EXERCISE:
Pictures excluded, return every entry exactly, please.

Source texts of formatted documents

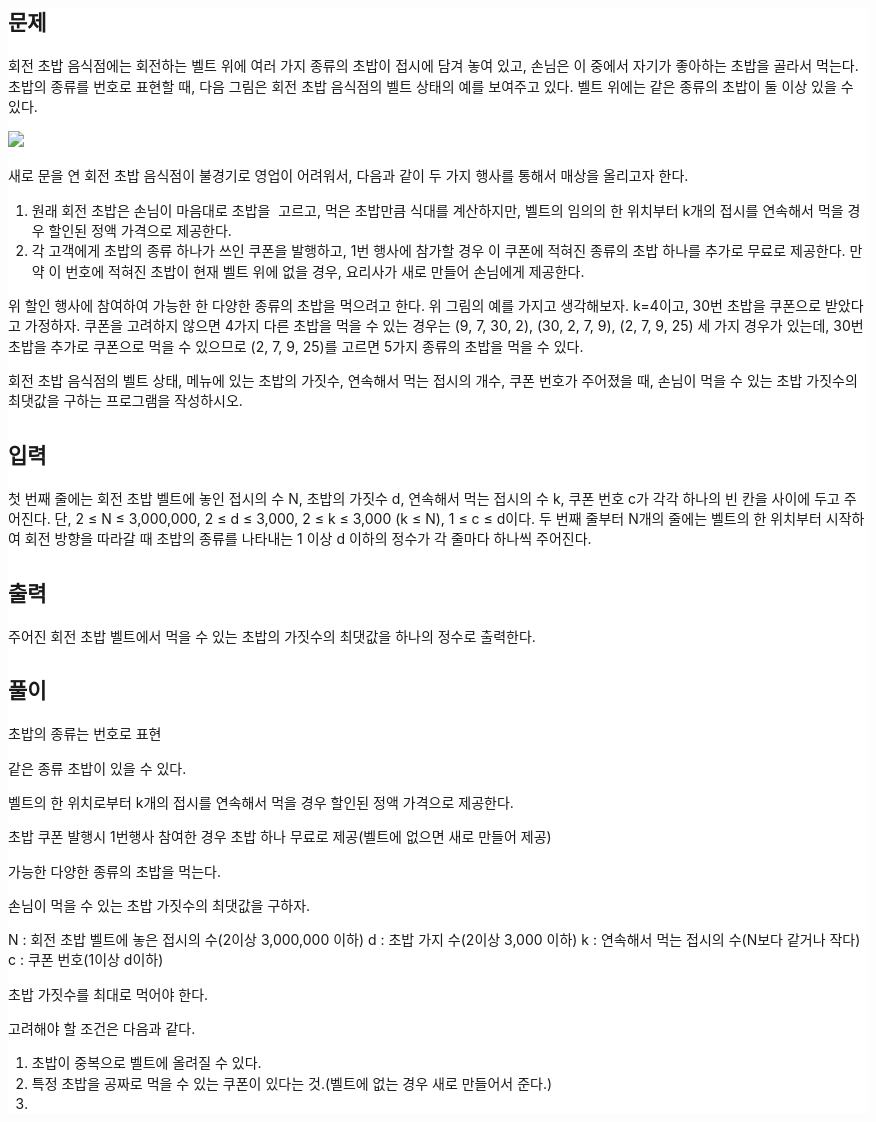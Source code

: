 ## 문제

회전 초밥 음식점에는 회전하는 벨트 위에 여러 가지 종류의 초밥이 접시에 담겨 놓여 있고, 손님은 이 중에서 자기가 좋아하는 초밥을 골라서 먹는다. 초밥의 종류를 번호로 표현할 때, 다음 그림은 회전 초밥 음식점의 벨트 상태의 예를 보여주고 있다. 벨트 위에는 같은 종류의 초밥이 둘 이상 있을 수 있다. 

![](https://upload.acmicpc.net/f29f0bd9-6114-4543-aa72-797208dc9cdd/-/preview/)

새로 문을 연 회전 초밥 음식점이 불경기로 영업이 어려워서, 다음과 같이 두 가지 행사를 통해서 매상을 올리고자 한다.

1. 원래 회전 초밥은 손님이 마음대로 초밥을  고르고, 먹은 초밥만큼 식대를 계산하지만, 벨트의 임의의 한 위치부터 k개의 접시를 연속해서 먹을 경우 할인된 정액 가격으로 제공한다. 
2. 각 고객에게 초밥의 종류 하나가 쓰인 쿠폰을 발행하고, 1번 행사에 참가할 경우 이 쿠폰에 적혀진 종류의 초밥 하나를 추가로 무료로 제공한다. 만약 이 번호에 적혀진 초밥이 현재 벨트 위에 없을 경우, 요리사가 새로 만들어 손님에게 제공한다.  

위 할인 행사에 참여하여 가능한 한 다양한 종류의 초밥을 먹으려고 한다. 위 그림의 예를 가지고 생각해보자. k=4이고, 30번 초밥을 쿠폰으로 받았다고 가정하자. 쿠폰을 고려하지 않으면 4가지 다른 초밥을 먹을 수 있는 경우는 (9, 7, 30, 2), (30, 2, 7, 9), (2, 7, 9, 25) 세 가지 경우가 있는데, 30번 초밥을 추가로 쿠폰으로 먹을 수 있으므로 (2, 7, 9, 25)를 고르면 5가지 종류의 초밥을 먹을 수 있다. 

회전 초밥 음식점의 벨트 상태, 메뉴에 있는 초밥의 가짓수, 연속해서 먹는 접시의 개수, 쿠폰 번호가 주어졌을 때, 손님이 먹을 수 있는 초밥 가짓수의 최댓값을 구하는 프로그램을 작성하시오. 

## 입력

첫 번째 줄에는 회전 초밥 벨트에 놓인 접시의 수 N, 초밥의 가짓수 d, 연속해서 먹는 접시의 수 k, 쿠폰 번호 c가 각각 하나의 빈 칸을 사이에 두고 주어진다. 단, 2 ≤ N ≤ 3,000,000, 2 ≤ d ≤ 3,000, 2 ≤ k ≤ 3,000 (k ≤ N), 1 ≤ c ≤ d이다. 두 번째 줄부터 N개의 줄에는 벨트의 한 위치부터 시작하여 회전 방향을 따라갈 때 초밥의 종류를 나타내는 1 이상 d 이하의 정수가 각 줄마다 하나씩 주어진다. 

## 출력

주어진 회전 초밥 벨트에서 먹을 수 있는 초밥의 가짓수의 최댓값을 하나의 정수로 출력한다.

## 풀이

초밥의 종류는 번호로 표현

같은 종류 초밥이 있을 수 있다.

벨트의 한 위치로부터 k개의 접시를 연속해서 먹을 경우 할인된 정액 가격으로 제공한다.

초밥 쿠폰 발행시 1번행사 참여한 경우 초밥 하나 무료로 제공(벨트에 없으면 새로 만들어 제공)

가능한 다양한 종류의 초밥을 먹는다.

손님이 먹을 수 있는 초밥 가짓수의 최댓값을 구하자.

N : 회전 초밥 벨트에 놓은 접시의 수(2이상 3,000,000 이하)
d : 초밥 가지 수(2이상 3,000 이하)
k : 연속해서 먹는 접시의 수(N보다 같거나 작다)
c : 쿠폰 번호(1이상 d이하)

초밥 가짓수를 최대로 먹어야 한다.

고려해야 할 조건은 다음과 같다.
1. 초밥이 중복으로 벨트에 올려질 수 있다.
2. 특정 초밥을 공짜로 먹을 수 있는 쿠폰이 있다는 것.(벨트에 없는 경우 새로 만들어서 준다.)
3.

TASK ANSWER:
Source code

: ## 문제

회전 초밥 음식점에는 회전하는 벨트 위에 여러 가지 종류의 초밥이 접시에 담겨 놓여 있고, 손님은 이 중에서 자기가 좋아하는 초밥을 골라서 먹는다. 초밥의 종류를 번호로 표현할 때, 다음 그림은 회전 초밥 음식점의 벨트 상태의 예를 보여주고 있다. 벨트 위에는 같은 종류의 초밥이 둘 이상 있을 수 있다. 

![](https://upload.acmicpc.net/f29f0bd9-6114-4543-aa72-797208dc9cdd/-/preview/)

새로 문을 연 회전 초밥 음식점이 불경기로 영업이 어려워서, 다음과 같이 두 가지 행사를 통해서 매상을 올리고자 한다.

1. 원래 회전 초밥은 손님이 마음대로 초밥을  고르고, 먹은 초밥만큼 식대를 계산하지만, 벨트의 임의의 한 위치부터 k개의 접시를 연속해서 먹을 경우 할인된 정액 가격으로 제공한다. 
2. 각 고객에게 초밥의 종류 하나가 쓰인 쿠폰을 발행하고, 1번 행사에 참가할 경우 이 쿠폰에 적혀진 종류의 초밥 하나를 추가로 무료로 제공한다. 만약 이 번호에 적혀진 초밥이 현재 벨트 위에 없을 경우, 요리사가 새로 만들어 손님에게 제공한다.  

위 할인 행사에 참여하여 가능한 한 다양한 종류의 초밥을 먹으려고 한다. 위 그림의 예를 가지고 생각해보자. k=4이고, 30번 초밥을 쿠폰으로 받았다고 가정하자. 쿠폰을 고려하지 않으면 4가지 다른 초밥을 먹을 수 있는 경우는 (9, 7, 30, 2), (30, 2, 7, 9), (2, 7, 9, 25) 세 가지 경우가 있는데, 30번 초밥을 추가로 쿠폰으로 먹을 수 있으므로 (2, 7, 9, 25)를 고르면 5가지 종류의 초밥을 먹을 수 있다. 

회전 초밥 음식점의 벨트 상태, 메뉴에 있는 초밥의 가짓수, 연속해서 먹는 접시의 개수, 쿠폰 번호가 주어졌을 때, 손님이 먹을 수 있는 초밥 가짓수의 최댓값을 구하는 프로그램을 작성하시오. 

## 입력

첫 번째 줄에는 회전 초밥 벨트에 놓인 접시의 수 N, 초밥의 가짓수 d, 연속해서 먹는 접시의 수 k, 쿠폰 번호 c가 각각 하나의 빈 칸을 사이에 두고 주어진다. 단, 2 ≤ N ≤ 3,000,000, 2 ≤ d ≤ 3,000, 2 ≤ k ≤ 3,000 (k ≤ N), 1 ≤ c ≤ d이다. 두 번째 줄부터 N개의 줄에는 벨트의 한 위치부터 시작하여 회전 방향을 따라갈 때 초밥의 종류를 나타내는 1 이상 d 이하의 정수가 각 줄마다 하나씩 주어진다. 

## 출력

주어진 회전 초밥 벨트에서 먹을 수 있는 초밥의 가짓수의 최댓값을 하나의 정수로 출력한다.

## 풀이

초밥의 종류는 번호로 표현

같은 종류 초밥이 있을 수 있다.

벨트의 한 위치로부터 k개의 접시를 연속해서 먹을 경우 할인된 정액 가격으로 제공한다.

초밥 쿠폰 발행시 1번행사 참여한 경우 초밥 하나 무료로 제공(벨트에 없으면 새로 만들어 제공)

가능한 다양한 종류의 초밥을 먹는다.

손님이 먹을 수 있는 초밥 가짓수의 최댓값을 구하자.

N : 회전 초밥 벨트에 놓은 접시의 수(2이상 3,000,000 이하)
d : 초밥 가지 수(2이상 3,000 이하)
k : 연속해서 먹는 접시의 수(N보다 같거나 작다)
c : 쿠폰 번호(1이상 d이하)

초밥 가짓수를 최대로 먹어야 한다.

고려해야 할 조건은 다음과 같다.
1. 초밥이 중복으로 벨트에 올려질 수 있다.
2. 특정 초밥을 공짜로 먹을 수 있는 쿠폰이 있다는 것.(벨트에 없는 경우 새로 만들어서 준다.)
3.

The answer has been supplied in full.